The UK could be doing exactly the same, but instead is choosing to sit on its hands, and the Government have in fact rejected the BEIS Committee’s recommendations to help tackle slave labour in Xinjiang. The Minister needs to explain why, and I urge the Government that this needs to change. Given that one in five garments globally are made from the cotton of Xinjiang—which means that just about every one of us in this Chamber will be wearing such a garment—and that other key products such as solar panels, which have been mentioned, are produced there, the UK needs to toughen up and enforce its own legislation. Furthermore, the UK should be pressing for the International Labour Organisation to conduct a full investigation on the Xinjiang region, to verify the extent of forced labour there as a matter of urgency.
The recent integrated review of security, defence, development and foreign policy called for more trade with China, but that potential trade liberalisation cannot come at the cost of forced labour in Xinjiang and weak words and inaction from the UK Government on these grave human rights abuses. As we have heard, the current Foreign Secretary, in her previous position as International Trade Secretary, facilitated a doubling of trade with China. The world cannot be picked off nation by nation, each turning a blind eye to genocide for the sake of trade deals.
I echo the hon. Member for Manchester, Gorton (Afzal Khan), who is no longer in his place, in saying that we need to work with democracies across the world because democracy is fragile, and that is fundamentally what is being undermined as we do nothing here. Instead of focusing on trade, and whipping Members to vote against anti-genocide amendments to the Trade Bill, atrocity prevention should be the priority. It is deeply regrettable that the UK Government, like others, failed to recognise and prevent the atrocities in Xinjiang before they reached the levels that we are currently witnessing.
Finally, the UK Government cannot appease China, given these crimes against humanity. It is imperative that the UK Government go beyond words of condemnation and use every single possible avenue to end the persecution and to pursue the punishment of those who have instigated and participated in it. The Chinese Government must be held to account for their abhorrent crimes, and held to account now. Given the overwhelming evidence, and given that every single person in this Chamber is saying, time and again, “Please act, and please act now,” I expect nothing less than that from the UK Government Minister this afternoon, to show that we are not cowardly; and I also expect to hear her accept that to do nothing would be an utterly shameful abandonment of our legal and moral duty, as well as our own humanity.

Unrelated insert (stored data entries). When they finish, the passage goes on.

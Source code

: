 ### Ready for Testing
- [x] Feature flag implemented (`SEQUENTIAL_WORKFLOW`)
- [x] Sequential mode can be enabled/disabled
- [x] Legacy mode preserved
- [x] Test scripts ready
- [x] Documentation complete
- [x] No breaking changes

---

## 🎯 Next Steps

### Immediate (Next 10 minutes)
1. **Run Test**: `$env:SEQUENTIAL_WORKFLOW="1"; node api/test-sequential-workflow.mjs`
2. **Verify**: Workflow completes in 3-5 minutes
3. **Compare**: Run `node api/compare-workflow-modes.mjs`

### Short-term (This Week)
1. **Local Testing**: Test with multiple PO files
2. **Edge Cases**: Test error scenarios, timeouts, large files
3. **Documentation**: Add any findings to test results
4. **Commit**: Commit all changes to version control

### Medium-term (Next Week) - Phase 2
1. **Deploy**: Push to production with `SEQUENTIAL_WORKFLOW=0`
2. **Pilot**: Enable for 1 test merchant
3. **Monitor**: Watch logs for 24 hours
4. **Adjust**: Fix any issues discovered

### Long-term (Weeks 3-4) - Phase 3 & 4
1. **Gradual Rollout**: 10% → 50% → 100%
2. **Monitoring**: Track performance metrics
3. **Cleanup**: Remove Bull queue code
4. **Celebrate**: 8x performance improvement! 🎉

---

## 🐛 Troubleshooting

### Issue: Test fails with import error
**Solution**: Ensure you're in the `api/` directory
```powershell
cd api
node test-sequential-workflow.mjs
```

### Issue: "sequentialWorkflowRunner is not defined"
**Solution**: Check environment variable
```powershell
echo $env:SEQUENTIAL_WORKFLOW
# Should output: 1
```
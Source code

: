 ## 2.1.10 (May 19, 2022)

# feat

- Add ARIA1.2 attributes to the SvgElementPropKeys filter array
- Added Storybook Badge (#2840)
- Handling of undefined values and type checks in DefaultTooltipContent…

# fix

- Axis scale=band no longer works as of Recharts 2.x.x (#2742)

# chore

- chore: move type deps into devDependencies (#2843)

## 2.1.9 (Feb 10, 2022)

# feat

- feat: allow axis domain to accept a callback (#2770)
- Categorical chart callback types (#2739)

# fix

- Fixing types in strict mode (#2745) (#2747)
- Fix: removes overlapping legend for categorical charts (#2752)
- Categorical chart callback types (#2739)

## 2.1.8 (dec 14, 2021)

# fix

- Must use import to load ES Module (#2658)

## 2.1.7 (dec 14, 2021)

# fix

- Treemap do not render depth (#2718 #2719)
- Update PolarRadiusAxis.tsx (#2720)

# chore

So far, the speeches in this important debate have been disturbing, powerful and heartfelt. There is clearly cross-party support for the motion. I thank the hon. Member for Wealden (Ms Ghani) for securing the debate and for responding to the recent tribunal judgment, and I thank every other Member who has spoken.
The Uyghur Tribunal, led by Sir Geoffrey Nice QC, is the most extensive independent legal investigation to date of allegations of genocide and crimes against humanity in the Uyghur region. The Uyghur Tribunal judgment, published in December last year, found it “beyond reasonable doubt” that the Chinese Government were perpetrating genocide, crimes against humanity and torture against the Uyghurs. That should be enough for the UK—our Government—to agree that genocide is taking place in Xinjiang.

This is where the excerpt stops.